ASM allows you to configure TLS for an Ingress. The ASM gateway runs in the istio-system namespace. Therefore, the Secret referenced in the Ingress must also reside in the istio-system namespace.

As an Ingress controller, the ASM gateway can dynamically load certificates. Private keys, server certificates, and root certificates required by TLS can be dynamically configured when the gateway is not restarted. The ASM gateway also allows you to mount multiple Secrets to load different certificates. The whole configuration process does not require the gateway pod to be restarted.

The following example describes how to load a certificate.

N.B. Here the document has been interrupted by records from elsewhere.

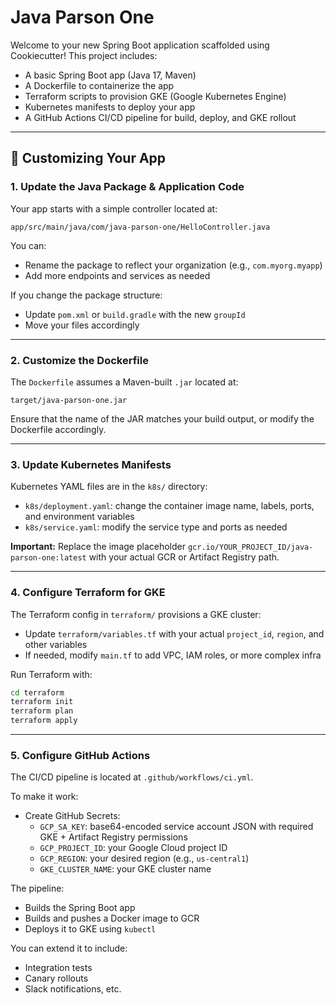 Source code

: # Java Parson One

Welcome to your new Spring Boot application scaffolded using Cookiecutter! This project includes:

- A basic Spring Boot app (Java 17, Maven)
- A Dockerfile to containerize the app
- Terraform scripts to provision GKE (Google Kubernetes Engine)
- Kubernetes manifests to deploy your app
- A GitHub Actions CI/CD pipeline for build, deploy, and GKE rollout

---

## 🔧 Customizing Your App

### 1. Update the Java Package & Application Code

Your app starts with a simple controller located at:

```
app/src/main/java/com/java-parson-one/HelloController.java
```

You can:
- Rename the package to reflect your organization (e.g., `com.myorg.myapp`)
- Add more endpoints and services as needed

If you change the package structure:
- Update `pom.xml` or `build.gradle` with the new `groupId`
- Move your files accordingly

---

### 2. Customize the Dockerfile

The `Dockerfile` assumes a Maven-built `.jar` located at:

```
target/java-parson-one.jar
```

Ensure that the name of the JAR matches your build output, or modify the Dockerfile accordingly.

---

### 3. Update Kubernetes Manifests

Kubernetes YAML files are in the `k8s/` directory:

- `k8s/deployment.yaml`: change the container image name, labels, ports, and environment variables
- `k8s/service.yaml`: modify the service type and ports as needed

**Important:** Replace the image placeholder `gcr.io/YOUR_PROJECT_ID/java-parson-one:latest` with your actual GCR or Artifact Registry path.

---

### 4. Configure Terraform for GKE

The Terraform config in `terraform/` provisions a GKE cluster:

- Update `terraform/variables.tf` with your actual `project_id`, `region`, and other variables
- If needed, modify `main.tf` to add VPC, IAM roles, or more complex infra

Run Terraform with:

```bash
cd terraform
terraform init
terraform plan
terraform apply
```

---

### 5. Configure GitHub Actions

The CI/CD pipeline is located at `.github/workflows/ci.yml`.

To make it work:
- Create GitHub Secrets:
  - `GCP_SA_KEY`: base64-encoded service account JSON with required GKE + Artifact Registry permissions
  - `GCP_PROJECT_ID`: your Google Cloud project ID
  - `GCP_REGION`: your desired region (e.g., `us-central1`)
  - `GKE_CLUSTER_NAME`: your GKE cluster name

The pipeline:
- Builds the Spring Boot app
- Builds and pushes a Docker image to GCR
- Deploys it to GKE using `kubectl`

You can extend it to include:
- Integration tests
- Canary rollouts
- Slack notifications, etc.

If multiple certificates are required, perform Step 2 and Step 3 to create a Secret and complete automatic certificate loading.

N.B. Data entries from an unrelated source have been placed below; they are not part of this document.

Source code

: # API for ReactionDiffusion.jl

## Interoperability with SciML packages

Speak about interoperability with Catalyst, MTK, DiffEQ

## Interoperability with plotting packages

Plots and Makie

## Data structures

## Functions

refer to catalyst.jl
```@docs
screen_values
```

Prepare a server certificate and a private key.
A domain name is accessible only after it has obtained an Internet Content Provider (ICP) filing. In this example, a certificate and a private key are generated for the aliyun.com domain name and saved as the Secret.
- Scenario 1: No certificate and private key available for aliyun.com
  Run the following openssl commands to create certificates and private keys.
  1. Run the following command to create a root certificate and a private key:
```
openssl req -x509 -sha256 -nodes -days 365 -newkey rsa:2048 -subj '/O=myexample Inc./CN=aliyun.com' -keyout aliyun.root.key -out aliyun.root.crt
```
  2. Run the following commands to generate a certificate and a private key for the server of aliyun.com:
```
openssl req -out aliyun.com.csr -newkey rsa:2048 -nodes -keyout aliyun.com.key -subj "/CN=aliyun.com/O=myexample organization"
openssl x509 -req -days 365 -CA aliyun.root.crt -CAkey aliyun.root.key -set_serial 0 -in aliyun.com.csr -out aliyun.com.crt
```
  3. Use kubectl to connect to the cluster to which the ingress gateway pod belongs based on the information in the KubeConfig file, and run the following command to create a Secret that contains the server certificate and private key in the istio-system namespace:
```
kubectl create -n istio-system secret tls myexample-credential --key=aliyun.com.key --cert=aliyun.com.crt
```
- Scenario 2: A certificate and a private key available for aliyun.com
  1. Name the certificate aliyun.com.crt and the private key aliyun.com.key.
  2. Use kubectl to connect to the cluster to which the ingress gateway pod belongs based on the information in the KubeConfig file, and run the following command to create a Secret that contains the server certificate and private key in the istio-system namespace:
```
kubectl create -n istio-system secret tls myexample-credential --key=aliyun.com.key --cert=aliyun.com.crt
```
Create an Ingress and set the Secret referenced by TLS to the myexample-credential Secret created in Step 1.
1. Create a file named ingress-https.yaml and copy the following content to the file:
```
apiVersion: networking.k8s.io/v1
kind: Ingress
metadata:
  name: ingress
  annotations:
    kubernetes.io/ingress.class: istio
spec:
  rules:
    - host: httpbin.aliyun.com
      http:
        paths:
          - backend:
              service:
                name: httpbin
                port:
                  number: 8000
            path: /status
            pathType: Prefix
  tls:
    - hosts:
        - httpbin.aliyun.com
      secretName: myexample-credential
```
  Note If you create an Ingress in the ACK console, you can select the Secret of the certificate only from the namespace where the Ingress resides. For example, if you create an Ingress in the default namespace, you can select the corresponding Secret only from the default namespace. Therefore, you need to copy the myexample-credential Secret created in Step 1 to the default namespace to make sure that the Secret can be selected in the ACK console.
2. Use kubectl to connect to the ACK cluster and run the following command to deploy the Ingress:
```
kubectl apply -f ingress-https.yaml
```

Run the following command to access the httpbin service over HTTPS:

curl  -H Host:httpbin.aliyun.com --resolve httpbin.aliyun.com:443:${IP address of the ASM gateway} https://httpbin.aliyun.com:443/status/418 -k

Expected output:

    -=[ teapot ]=-

       _...._
     .'  _ _ `.
    | ."` ^ `". _,
    \_;`"---"`|//
      |       ;/
      \_     _/

The output indicates that the Ingress is used to successfully expose the httpbin application on the ASM gateway.